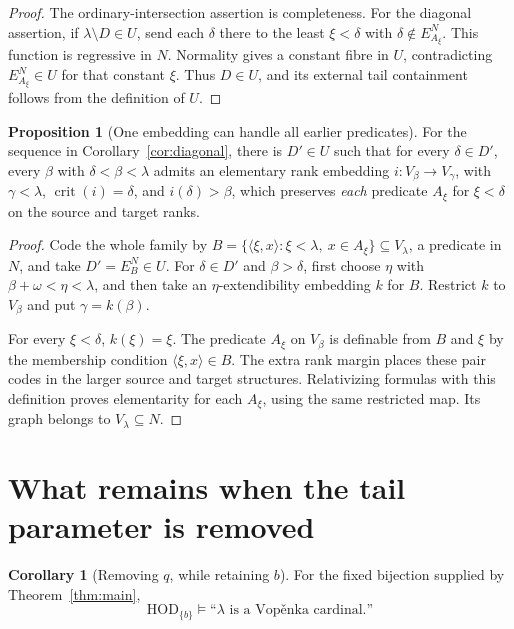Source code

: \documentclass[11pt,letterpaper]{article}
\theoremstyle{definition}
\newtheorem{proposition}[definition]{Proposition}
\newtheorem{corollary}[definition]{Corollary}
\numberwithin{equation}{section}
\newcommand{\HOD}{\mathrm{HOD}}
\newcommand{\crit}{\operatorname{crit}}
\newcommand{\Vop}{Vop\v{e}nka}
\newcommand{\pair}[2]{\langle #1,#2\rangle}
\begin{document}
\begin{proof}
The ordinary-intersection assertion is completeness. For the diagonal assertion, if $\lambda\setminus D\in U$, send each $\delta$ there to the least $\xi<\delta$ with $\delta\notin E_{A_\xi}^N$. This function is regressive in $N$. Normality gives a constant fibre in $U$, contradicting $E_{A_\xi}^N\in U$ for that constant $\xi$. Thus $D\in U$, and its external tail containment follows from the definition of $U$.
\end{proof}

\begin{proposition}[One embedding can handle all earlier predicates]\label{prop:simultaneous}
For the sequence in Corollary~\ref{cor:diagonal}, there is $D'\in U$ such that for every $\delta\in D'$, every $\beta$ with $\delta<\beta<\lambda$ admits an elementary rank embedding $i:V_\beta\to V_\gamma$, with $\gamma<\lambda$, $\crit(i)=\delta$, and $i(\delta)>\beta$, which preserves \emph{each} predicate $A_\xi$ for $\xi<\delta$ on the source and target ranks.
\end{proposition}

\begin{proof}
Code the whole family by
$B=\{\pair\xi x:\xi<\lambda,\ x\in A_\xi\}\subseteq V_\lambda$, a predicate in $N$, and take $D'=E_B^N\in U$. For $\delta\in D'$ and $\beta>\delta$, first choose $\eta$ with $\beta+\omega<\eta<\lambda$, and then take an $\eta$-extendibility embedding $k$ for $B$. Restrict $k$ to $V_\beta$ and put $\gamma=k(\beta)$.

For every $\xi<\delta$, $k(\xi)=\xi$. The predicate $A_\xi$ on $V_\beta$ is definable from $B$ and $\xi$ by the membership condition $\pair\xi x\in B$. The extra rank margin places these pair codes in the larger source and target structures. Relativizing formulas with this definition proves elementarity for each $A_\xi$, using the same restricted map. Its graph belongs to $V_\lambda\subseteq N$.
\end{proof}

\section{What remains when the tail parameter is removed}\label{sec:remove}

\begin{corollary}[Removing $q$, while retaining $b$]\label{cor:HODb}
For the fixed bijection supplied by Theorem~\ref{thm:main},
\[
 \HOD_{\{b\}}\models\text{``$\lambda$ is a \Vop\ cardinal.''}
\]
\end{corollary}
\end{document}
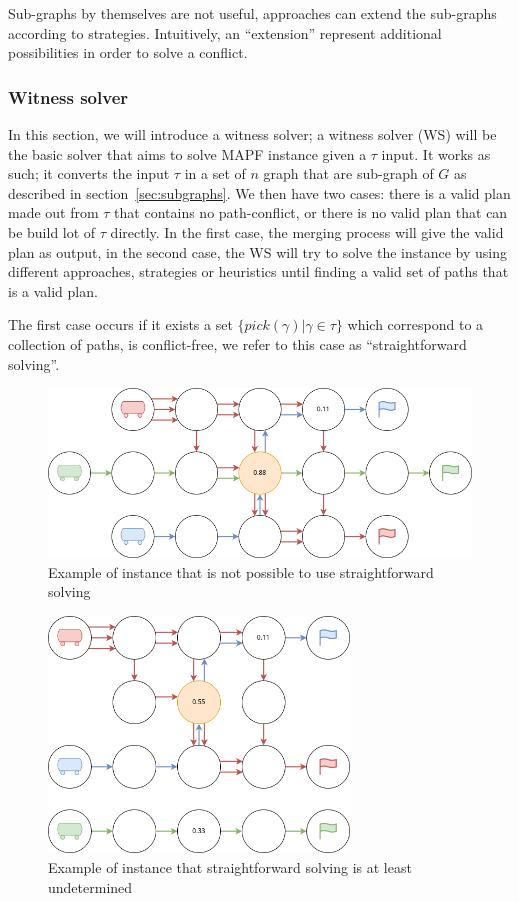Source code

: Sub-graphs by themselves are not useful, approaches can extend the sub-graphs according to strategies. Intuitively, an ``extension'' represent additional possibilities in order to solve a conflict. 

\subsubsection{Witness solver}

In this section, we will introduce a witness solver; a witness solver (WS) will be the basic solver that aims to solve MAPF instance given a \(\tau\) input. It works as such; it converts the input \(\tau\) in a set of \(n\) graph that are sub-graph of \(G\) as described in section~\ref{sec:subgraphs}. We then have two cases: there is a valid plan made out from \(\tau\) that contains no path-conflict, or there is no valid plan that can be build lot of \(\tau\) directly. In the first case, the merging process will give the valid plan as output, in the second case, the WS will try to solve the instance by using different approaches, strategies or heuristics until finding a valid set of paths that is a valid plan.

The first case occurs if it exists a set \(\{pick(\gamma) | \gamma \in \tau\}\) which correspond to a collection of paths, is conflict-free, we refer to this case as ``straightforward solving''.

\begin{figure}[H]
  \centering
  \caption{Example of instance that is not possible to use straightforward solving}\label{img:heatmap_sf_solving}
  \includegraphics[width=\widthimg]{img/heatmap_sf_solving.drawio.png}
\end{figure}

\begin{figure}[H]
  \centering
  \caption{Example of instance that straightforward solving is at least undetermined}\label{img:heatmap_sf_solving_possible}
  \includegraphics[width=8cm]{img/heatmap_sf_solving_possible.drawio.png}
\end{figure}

═══

ACTIVITY:
In the records above, find the line containing "embedding can handle" and output every line from the first through that one, exactly, omitting pictures.

EXERCISE ANSWER:
Source code

: \documentclass[11pt,letterpaper]{article}
\theoremstyle{definition}
\newtheorem{proposition}[definition]{Proposition}
\newtheorem{corollary}[definition]{Corollary}
\numberwithin{equation}{section}
\newcommand{\HOD}{\mathrm{HOD}}
\newcommand{\crit}{\operatorname{crit}}
\newcommand{\Vop}{Vop\v{e}nka}
\newcommand{\pair}[2]{\langle #1,#2\rangle}
\begin{document}
\begin{proof}
The ordinary-intersection assertion is completeness. For the diagonal assertion, if $\lambda\setminus D\in U$, send each $\delta$ there to the least $\xi<\delta$ with $\delta\notin E_{A_\xi}^N$. This function is regressive in $N$. Normality gives a constant fibre in $U$, contradicting $E_{A_\xi}^N\in U$ for that constant $\xi$. Thus $D\in U$, and its external tail containment follows from the definition of $U$.
\end{proof}

\begin{proposition}[One embedding can handle all earlier predicates]\label{prop:simultaneous}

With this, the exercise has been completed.